» **Aim of the task**
Reproduce every record verbatim but drop the pictures.

» **Records for this exercise**
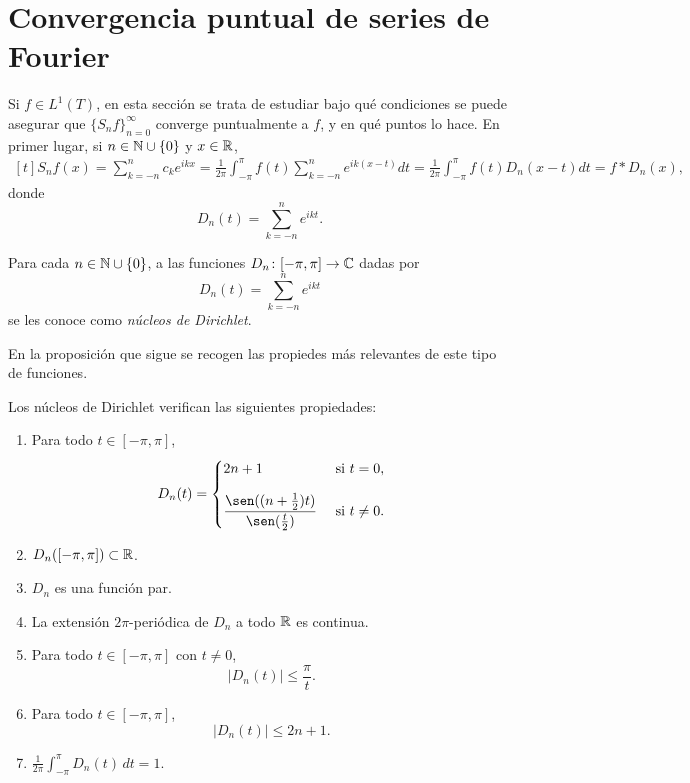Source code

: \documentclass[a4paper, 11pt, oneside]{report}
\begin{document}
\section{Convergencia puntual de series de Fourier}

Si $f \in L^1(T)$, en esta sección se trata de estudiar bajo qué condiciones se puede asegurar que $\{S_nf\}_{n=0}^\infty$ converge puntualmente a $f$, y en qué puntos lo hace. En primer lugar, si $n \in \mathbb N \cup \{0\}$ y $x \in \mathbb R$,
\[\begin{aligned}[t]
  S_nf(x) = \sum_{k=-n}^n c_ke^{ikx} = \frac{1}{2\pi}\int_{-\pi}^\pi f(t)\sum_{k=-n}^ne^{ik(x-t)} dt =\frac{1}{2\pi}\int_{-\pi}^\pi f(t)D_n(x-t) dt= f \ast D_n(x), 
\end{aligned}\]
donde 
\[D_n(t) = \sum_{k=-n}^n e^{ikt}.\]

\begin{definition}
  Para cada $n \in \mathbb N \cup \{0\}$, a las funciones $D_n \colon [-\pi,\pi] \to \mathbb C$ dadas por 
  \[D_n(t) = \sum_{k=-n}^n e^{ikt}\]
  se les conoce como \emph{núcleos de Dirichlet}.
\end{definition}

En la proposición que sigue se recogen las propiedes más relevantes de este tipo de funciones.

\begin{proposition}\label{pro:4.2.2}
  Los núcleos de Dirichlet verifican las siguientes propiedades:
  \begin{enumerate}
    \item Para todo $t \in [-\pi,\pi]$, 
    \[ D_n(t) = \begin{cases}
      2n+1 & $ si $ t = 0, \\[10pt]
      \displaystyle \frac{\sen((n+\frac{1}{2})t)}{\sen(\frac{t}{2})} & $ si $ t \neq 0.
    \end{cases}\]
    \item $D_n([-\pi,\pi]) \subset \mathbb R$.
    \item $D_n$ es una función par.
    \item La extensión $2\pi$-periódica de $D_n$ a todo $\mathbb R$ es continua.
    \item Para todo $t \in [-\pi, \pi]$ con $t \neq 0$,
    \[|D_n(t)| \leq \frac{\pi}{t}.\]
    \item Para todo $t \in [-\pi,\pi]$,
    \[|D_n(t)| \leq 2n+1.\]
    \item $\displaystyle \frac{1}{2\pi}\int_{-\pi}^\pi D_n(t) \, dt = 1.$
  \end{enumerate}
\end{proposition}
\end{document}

» **The answer**
Source code

: \documentclass[a4paper, 11pt, oneside]{report}
\begin{document}
\section{Convergencia puntual de series de Fourier}

Si $f \in L^1(T)$, en esta sección se trata de estudiar bajo qué condiciones se puede asegurar que $\{S_nf\}_{n=0}^\infty$ converge puntualmente a $f$, y en qué puntos lo hace. En primer lugar, si $n \in \mathbb N \cup \{0\}$ y $x \in \mathbb R$,
\[\begin{aligned}[t]
  S_nf(x) = \sum_{k=-n}^n c_ke^{ikx} = \frac{1}{2\pi}\int_{-\pi}^\pi f(t)\sum_{k=-n}^ne^{ik(x-t)} dt =\frac{1}{2\pi}\int_{-\pi}^\pi f(t)D_n(x-t) dt= f \ast D_n(x), 
\end{aligned}\]
donde 
\[D_n(t) = \sum_{k=-n}^n e^{ikt}.\]

\begin{definition}
  Para cada $n \in \mathbb N \cup \{0\}$, a las funciones $D_n \colon [-\pi,\pi] \to \mathbb C$ dadas por 
  \[D_n(t) = \sum_{k=-n}^n e^{ikt}\]
  se les conoce como \emph{núcleos de Dirichlet}.
\end{definition}

En la proposición que sigue se recogen las propiedes más relevantes de este tipo de funciones.

\begin{proposition}\label{pro:4.2.2}
  Los núcleos de Dirichlet verifican las siguientes propiedades:
  \begin{enumerate}
    \item Para todo $t \in [-\pi,\pi]$, 
    \[ D_n(t) = \begin{cases}
      2n+1 & $ si $ t = 0, \\[10pt]
      \displaystyle \frac{\sen((n+\frac{1}{2})t)}{\sen(\frac{t}{2})} & $ si $ t \neq 0.
    \end{cases}\]
    \item $D_n([-\pi,\pi]) \subset \mathbb R$.
    \item $D_n$ es una función par.
    \item La extensión $2\pi$-periódica de $D_n$ a todo $\mathbb R$ es continua.
    \item Para todo $t \in [-\pi, \pi]$ con $t \neq 0$,
    \[|D_n(t)| \leq \frac{\pi}{t}.\]
    \item Para todo $t \in [-\pi,\pi]$,
    \[|D_n(t)| \leq 2n+1.\]
    \item $\displaystyle \frac{1}{2\pi}\int_{-\pi}^\pi D_n(t) \, dt = 1.$
  \end{enumerate}
\end{proposition}
\end{document}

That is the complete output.